OAuth2 Configuration for TerminusDB to allow for SSO
TerminusDB supports different authentication mechanisms. It can authenticate using HTTPS Basic, but also JWT or OAuth2 using a user forward header. The advantage of authenticating through OAuth2 is that it is easy to configure an external authentication service to be used to authenticate users in TerminusDB.
In this tutorial, we will configure TerminusDB to use GitHub as an external authentication service using oauth2-proxy.
Set up a new GitHub OAuth2 application
1. First, go to https://github.com/settings/applications/new
2. Make a new OAuth2 app called “TerminusDB login”.
3. Set the homepage url to a page of your choice that describes your application.
4. Set the callback URL to: http://internal.company.local:4180/oauth2/callback
5. Enable “Request user authorization (OAuth) during installation”.
6. Add the following entry in your /etc/hosts file:
127.0.0.1 internal.company.local
7. And finally, generate a new secret by clicking “Generate a new client secret”. Be sure to save it somewhere safe!
Using docker-compose to run the OAuth2 stack
We use oauth2-proxy to handle the authentication for us.

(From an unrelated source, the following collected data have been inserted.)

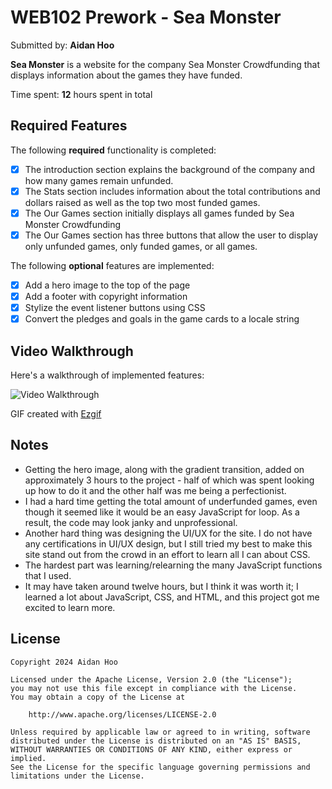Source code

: # WEB102 Prework - Sea Monster

Submitted by: **Aidan Hoo**

**Sea Monster** is a website for the company Sea Monster Crowdfunding that displays information about the games they have funded.

Time spent: **12** hours spent in total

## Required Features

The following **required** functionality is completed:

- [x] The introduction section explains the background of the company and how many games remain unfunded.
- [x] The Stats section includes information about the total contributions and dollars raised as well as the top two most funded games.
- [x] The Our Games section initially displays all games funded by Sea Monster Crowdfunding
- [x] The Our Games section has three buttons that allow the user to display only unfunded games, only funded games, or all games.

The following **optional** features are implemented:

- [x] Add a hero image to the top of the page
- [x] Add a footer with copyright information
- [x] Stylize the event listener buttons using CSS
- [x] Convert the pledges and goals in the game cards to a locale string

## Video Walkthrough

Here's a walkthrough of implemented features:

<img src='./assets/walkthrough-video.gif' title='Video Walkthrough' width='' alt='Video Walkthrough' />

GIF created with [Ezgif](https://ezgif.com/)

## Notes

<!-- Describe any challenges encountered while building the app. -->

- Getting the hero image, along with the gradient transition, added on approximately 3 hours to the project - half of which was spent looking up how to do it and the other half was me being a perfectionist.
- I had a hard time getting the total amount of underfunded games, even though it seemed like it would be an easy JavaScript for loop. As a result, the code may look janky and unprofessional.
- Another hard thing was designing the UI/UX for the site. I do not have any certifications in UI/UX design, but I still tried my best to make this site stand out from the crowd in an effort to learn all I can about CSS.
- The hardest part was learning/relearning the many JavaScript functions that I used.
- It may have taken around twelve hours, but I think it was worth it; I learned a lot about JavaScript, CSS, and HTML, and this project got me excited to learn more.

## License

    Copyright 2024 Aidan Hoo

    Licensed under the Apache License, Version 2.0 (the "License");
    you may not use this file except in compliance with the License.
    You may obtain a copy of the License at

        http://www.apache.org/licenses/LICENSE-2.0

    Unless required by applicable law or agreed to in writing, software
    distributed under the License is distributed on an "AS IS" BASIS,
    WITHOUT WARRANTIES OR CONDITIONS OF ANY KIND, either express or implied.
    See the License for the specific language governing permissions and
    limitations under the License.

TerminusDB will accept a header coming from oauth2-proxy to know that a user has authenticated.
You will need to set the parameters in the following docker-compose yaml file:
YOUR_GITHUB_USERto your github user.YOUR_CLIENT_IDto the client ID that github gave your applicationYOUR_CLIENT_SECRETto the client secret that you copied from the github OAuth application screenYOUR_COOKIE_SECRETany secret you like, but which must be 16 or 32 bytes exactly!
Save the following docker-compose yaml as docker-compose.yml somewhere and run docker-compose up
version: "3"
volumes:
terminusdb_storage:
services:
terminusdb-server:
image: terminusdb/terminusdb-server:dev
container_name: terminusdb-server
hostname: terminusdb-server
tty: true
ports:
- 6363:6363
environment:
- TERMINUSDB_SERVER_PORT=6363
- TERMINUSDB_INSECURE_USER_HEADER_ENABLED=true
- TERMINUSDB_INSECURE_USER_HEADER=X-Forwarded-User
oauth2-proxy:
container_name: oauth2-proxy
image: quay.io/oauth2-proxy/oauth2-proxy:v7.2.0
command: --provider="github" --github-user="YOUR_GITHUB_USER" --client-id="YOUR_CLIENT_ID" --client-secret="YOUR_CLIENT_SECRET" --cookie-secret="YOUR_COOKIE_SECRET" --upstream="http://terminusdb-server:6363" --email-domain=* --http-address="0.0.0.0:4180" --redirect-url="http://internal.company.local:4180/oauth2/callback" --cookie-secure=false
ports:
- 4180:4180
hostname: oauth2-proxy
restart: unless-stopped
Add the user to the TerminusDB database
Run the following cURL command while Docker is running to add a user with admin privileges (and make sure you replace YOUR_GITHUB_USER with your GitHub user name):
curl -X POST -u admin:root "http://localhost:6363/api/document/_system?author=me&message=yo" \
-d '{ "@type": "User", "name": "YOUR_GITHUB_USER", "capability": "Capability/server_access"}' \
-H 'Content-Type: application/json'
And make a test database with the admin user:
curl -X POST -u admin:root 'http://localhost:6363/api/db/admin/foo' -H 'Content-Type: application/json' \
-d '{ "comment": "Test DB", "label": "TestDatabase" }'
Test your example
If you visit http://internal.company.local:4180 you should see a login screen. Once logged in, it will give you access to the TerminusDB API from the browser with a session cookie. Try to visit http://internal.company.local:4180/api/ to see your available databases.
If you browse without authentication on http://localhost:6363/api/ you will see that it won’t list the newly created database.
Some notes on security
ALWAYS make sure to protect terminusdb-server if you use the insecure user forward header. This is only meant to be used when you can guarantee that TerminusDB will only be accessible by a proxy that secures access to the database server.
Make sure to wipe out the insecure user header from incoming requests and change cookie-secure in the oauth2-proxy command to be true. In the docker-compose.yml example, the 6363 port is opened for convenience sake, to quickly allow you to make the user and database with a cURL command. However, in production the server should be entirely closed off. Furthermore, you should set up proper HTTPS domains for your users.